L’Avena strigosa, Schreber, paraît une forme de l’Avoine ordinaire, d’après des expériences de culture dont parle M. Bentham, en ajoutant, il est vrai, qu’elles méritent confirmation[4]. On peut voir une bonne figure de cette plante dans Host, Icones Graminum austriacorum, 2, pl. 56, qui est intéressante à comparer avec la pl. 59 de l’A. sativa. Du reste, l’Avena strigosa n’a pas été trouvée à l’état spontané. Elle est en Europe dans les champs abandonnés, ce qui appuie l’hypothèse d’une forme dérivée, par suite de la culture.

L’Avena orientalis, Schreber, dont les épillets penchent d’un seul côté, est aussi cultivée en Europe depuis la fin du XVIIIe siècle. On ne la connaît pas à l’état spontané. Mélangée souvent avec l’Avoine ordinaire, elle se distingue au premier coup d’œil. Les noms qu’elle porte en Allemagne, Avoine de Turquie ou de Hongrie, montrent une introduction moderne venant de l’est. Host en a donné une excellente figure (Gram. austr., 1, pl. 44).

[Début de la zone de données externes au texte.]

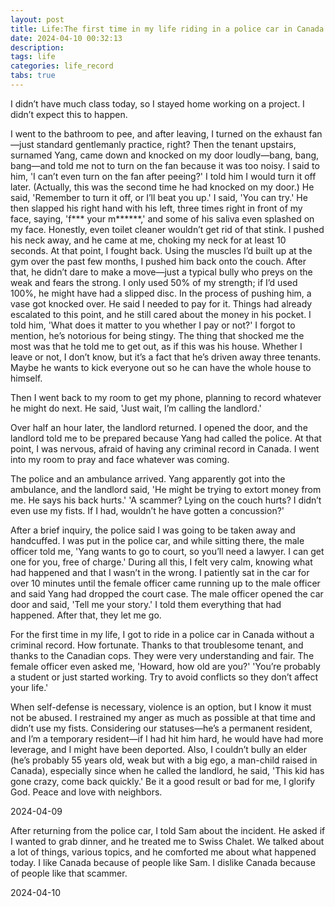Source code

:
 ```yaml
---
layout: post
title: Life:The first time in my life riding in a police car in Canada
date: 2024-04-10 00:32:13
description: 
tags: life
categories: life_record
tabs: true
---
```


I didn’t have much class today, so I stayed home working on a project. I didn’t expect this to happen.

I went to the bathroom to pee, and after leaving, I turned on the exhaust fan—just standard gentlemanly practice, right? Then the tenant upstairs, surnamed Yang, came down and knocked on my door loudly—bang, bang, bang—and told me not to turn on the fan because it was too noisy. I said to him, 'I can’t even turn on the fan after peeing?' I told him I would turn it off later. (Actually, this was the second time he had knocked on my door.) He said, 'Remember to turn it off, or I’ll beat you up.' I said, 'You can try.' He then slapped his right hand with his left, three times right in front of my face, saying, 'f*** your m******,' and some of his saliva even splashed on my face. Honestly, even toilet cleaner wouldn’t get rid of that stink. I pushed his neck away, and he came at me, choking my neck for at least 10 seconds. At that point, I fought back. Using the muscles I’d built up at the gym over the past few months, I pushed him back onto the couch. After that, he didn’t dare to make a move—just a typical bully who preys on the weak and fears the strong. I only used 50% of my strength; if I’d used 100%, he might have had a slipped disc. In the process of pushing him, a vase got knocked over. He said I needed to pay for it. Things had already escalated to this point, and he still cared about the money in his pocket. I told him, 'What does it matter to you whether I pay or not?' I forgot to mention, he’s notorious for being stingy. The thing that shocked me the most was that he told me to get out, as if this was his house. Whether I leave or not, I don’t know, but it’s a fact that he’s driven away three tenants. Maybe he wants to kick everyone out so he can have the whole house to himself.

Then I went back to my room to get my phone, planning to record whatever he might do next. He said, 'Just wait, I’m calling the landlord.'

Over half an hour later, the landlord returned. I opened the door, and the landlord told me to be prepared because Yang had called the police. At that point, I was nervous, afraid of having any criminal record in Canada. I went into my room to pray and face whatever was coming.

The police and an ambulance arrived. Yang apparently got into the ambulance, and the landlord said, 'He might be trying to extort money from me. He says his back hurts.' 'A scammer? Lying on the couch hurts? I didn’t even use my fists. If I had, wouldn’t he have gotten a concussion?'

After a brief inquiry, the police said I was going to be taken away and handcuffed. I was put in the police car, and while sitting there, the male officer told me, 'Yang wants to go to court, so you’ll need a lawyer. I can get one for you, free of charge.' During all this, I felt very calm, knowing what had happened and that I wasn’t in the wrong. I patiently sat in the car for over 10 minutes until the female officer came running up to the male officer and said Yang had dropped the court case. The male officer opened the car door and said, 'Tell me your story.' I told them everything that had happened. After that, they let me go.

For the first time in my life, I got to ride in a police car in Canada without a criminal record. How fortunate. Thanks to that troublesome tenant, and thanks to the Canadian cops. They were very understanding and fair. The female officer even asked me, 'Howard, how old are you?' 'You’re probably a student or just started working. Try to avoid conflicts so they don’t affect your life.'

When self-defense is necessary, violence is an option, but I know it must not be abused. I restrained my anger as much as possible at that time and didn’t use my fists. Considering our statuses—he’s a permanent resident, and I’m a temporary resident—if I had hit him hard, he would have had more leverage, and I might have been deported. Also, I couldn’t bully an elder (he’s probably 55 years old, weak but with a big ego, a man-child raised in Canada), especially since when he called the landlord, he said, 'This kid has gone crazy, come back quickly.' Be it a good result or bad for me, I glorify God. Peace and love with neighbors.

2024-04-09

After returning from the police car, I told Sam about the incident. He asked if I wanted to grab dinner, and he treated me to Swiss Chalet. We talked about a lot of things, various topics, and he comforted me about what happened today. I like Canada because of people like Sam. I dislike Canada because of people like that scammer.

2024-04-10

  1. Munby, Catal. Alger., éd. 2, p. 36 ; Franchet et Savatier, Enum. plant. Jap., 2, p. 175 ; Cosson ; Fl. Paris, 2. p. 637 ; Bunge, Enum. chin., p. 71, pour la variété nuda.
  2. Lamarck, Dict. encycl., 1, p. 331.
  3. Visiani, Fl. dalmat., 1, p. 69 ; Host, Fl. austr., 1, p. 133 ; Neilreich, Fl. Wien., p. 85 ; Baumgarten, Enum. Transylv., 3, p. 259 ; Farkas, Fl. croatica, p. 1277.
  4. Bentham, Handbook of british flora, éd. 4, p. 544.